What you have to do — Return the following entries exactly, word for word.

Dataset items:
※ ※ ※
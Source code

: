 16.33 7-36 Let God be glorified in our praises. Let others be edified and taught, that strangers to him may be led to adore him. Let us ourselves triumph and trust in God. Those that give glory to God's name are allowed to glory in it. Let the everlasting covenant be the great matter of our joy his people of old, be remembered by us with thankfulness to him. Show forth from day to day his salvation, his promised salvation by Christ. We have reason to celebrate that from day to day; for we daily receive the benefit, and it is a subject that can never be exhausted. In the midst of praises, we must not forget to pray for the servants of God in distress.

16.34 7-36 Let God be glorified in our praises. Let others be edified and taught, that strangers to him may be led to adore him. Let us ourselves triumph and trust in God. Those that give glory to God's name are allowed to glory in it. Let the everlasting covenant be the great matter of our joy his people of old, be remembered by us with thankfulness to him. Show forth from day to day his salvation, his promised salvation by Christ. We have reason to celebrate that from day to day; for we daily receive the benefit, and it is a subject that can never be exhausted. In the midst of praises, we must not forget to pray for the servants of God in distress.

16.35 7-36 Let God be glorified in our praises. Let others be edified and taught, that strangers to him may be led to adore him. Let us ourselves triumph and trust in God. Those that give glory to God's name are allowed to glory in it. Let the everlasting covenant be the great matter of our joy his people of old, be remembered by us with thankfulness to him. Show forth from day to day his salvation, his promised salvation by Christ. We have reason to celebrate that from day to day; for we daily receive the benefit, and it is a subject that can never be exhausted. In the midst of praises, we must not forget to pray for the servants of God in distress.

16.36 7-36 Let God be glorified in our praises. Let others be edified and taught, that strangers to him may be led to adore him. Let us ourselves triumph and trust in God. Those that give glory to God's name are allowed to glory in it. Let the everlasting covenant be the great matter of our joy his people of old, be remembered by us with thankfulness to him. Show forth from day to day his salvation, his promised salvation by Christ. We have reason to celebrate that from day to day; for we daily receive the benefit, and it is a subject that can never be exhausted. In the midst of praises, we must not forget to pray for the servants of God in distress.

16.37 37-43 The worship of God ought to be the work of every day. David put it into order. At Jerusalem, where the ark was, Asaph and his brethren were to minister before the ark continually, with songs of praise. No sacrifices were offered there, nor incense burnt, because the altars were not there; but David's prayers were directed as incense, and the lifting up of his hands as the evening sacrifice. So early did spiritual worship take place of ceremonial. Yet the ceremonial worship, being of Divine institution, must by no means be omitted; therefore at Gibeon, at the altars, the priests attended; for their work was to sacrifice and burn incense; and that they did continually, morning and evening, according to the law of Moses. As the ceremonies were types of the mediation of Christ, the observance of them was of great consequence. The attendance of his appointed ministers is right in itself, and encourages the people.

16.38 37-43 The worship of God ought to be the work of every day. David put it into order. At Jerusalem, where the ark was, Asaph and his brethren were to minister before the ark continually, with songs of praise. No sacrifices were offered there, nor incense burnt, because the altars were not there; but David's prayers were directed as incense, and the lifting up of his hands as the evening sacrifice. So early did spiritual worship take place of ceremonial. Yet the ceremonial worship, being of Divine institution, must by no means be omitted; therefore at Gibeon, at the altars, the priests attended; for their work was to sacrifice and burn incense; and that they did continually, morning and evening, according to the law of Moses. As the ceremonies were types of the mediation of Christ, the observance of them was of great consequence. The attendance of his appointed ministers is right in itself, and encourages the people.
※ ※ ※
Solved problem —
Source code

: 16.33 7-36 Let God be glorified in our praises. Let others be edified and taught, that strangers to him may be led to adore him. Let us ourselves triumph and trust in God. Those that give glory to God's name are allowed to glory in it. Let the everlasting covenant be the great matter of our joy his people of old, be remembered by us with thankfulness to him. Show forth from day to day his salvation, his promised salvation by Christ. We have reason to celebrate that from day to day; for we daily receive the benefit, and it is a subject that can never be exhausted. In the midst of praises, we must not forget to pray for the servants of God in distress.

16.34 7-36 Let God be glorified in our praises. Let others be edified and taught, that strangers to him may be led to adore him. Let us ourselves triumph and trust in God. Those that give glory to God's name are allowed to glory in it. Let the everlasting covenant be the great matter of our joy his people of old, be remembered by us with thankfulness to him. Show forth from day to day his salvation, his promised salvation by Christ. We have reason to celebrate that from day to day; for we daily receive the benefit, and it is a subject that can never be exhausted. In the midst of praises, we must not forget to pray for the servants of God in distress.

16.35 7-36 Let God be glorified in our praises. Let others be edified and taught, that strangers to him may be led to adore him. Let us ourselves triumph and trust in God. Those that give glory to God's name are allowed to glory in it. Let the everlasting covenant be the great matter of our joy his people of old, be remembered by us with thankfulness to him. Show forth from day to day his salvation, his promised salvation by Christ. We have reason to celebrate that from day to day; for we daily receive the benefit, and it is a subject that can never be exhausted. In the midst of praises, we must not forget to pray for the servants of God in distress.

16.36 7-36 Let God be glorified in our praises. Let others be edified and taught, that strangers to him may be led to adore him. Let us ourselves triumph and trust in God. Those that give glory to God's name are allowed to glory in it. Let the everlasting covenant be the great matter of our joy his people of old, be remembered by us with thankfulness to him. Show forth from day to day his salvation, his promised salvation by Christ. We have reason to celebrate that from day to day; for we daily receive the benefit, and it is a subject that can never be exhausted. In the midst of praises, we must not forget to pray for the servants of God in distress.

16.37 37-43 The worship of God ought to be the work of every day. David put it into order. At Jerusalem, where the ark was, Asaph and his brethren were to minister before the ark continually, with songs of praise. No sacrifices were offered there, nor incense burnt, because the altars were not there; but David's prayers were directed as incense, and the lifting up of his hands as the evening sacrifice. So early did spiritual worship take place of ceremonial. Yet the ceremonial worship, being of Divine institution, must by no means be omitted; therefore at Gibeon, at the altars, the priests attended; for their work was to sacrifice and burn incense; and that they did continually, morning and evening, according to the law of Moses. As the ceremonies were types of the mediation of Christ, the observance of them was of great consequence. The attendance of his appointed ministers is right in itself, and encourages the people.

16.38 37-43 The worship of God ought to be the work of every day. David put it into order. At Jerusalem, where the ark was, Asaph and his brethren were to minister before the ark continually, with songs of praise. No sacrifices were offered there, nor incense burnt, because the altars were not there; but David's prayers were directed as incense, and the lifting up of his hands as the evening sacrifice. So early did spiritual worship take place of ceremonial. Yet the ceremonial worship, being of Divine institution, must by no means be omitted; therefore at Gibeon, at the altars, the priests attended; for their work was to sacrifice and burn incense; and that they did continually, morning and evening, according to the law of Moses. As the ceremonies were types of the mediation of Christ, the observance of them was of great consequence. The attendance of his appointed ministers is right in itself, and encourages the people.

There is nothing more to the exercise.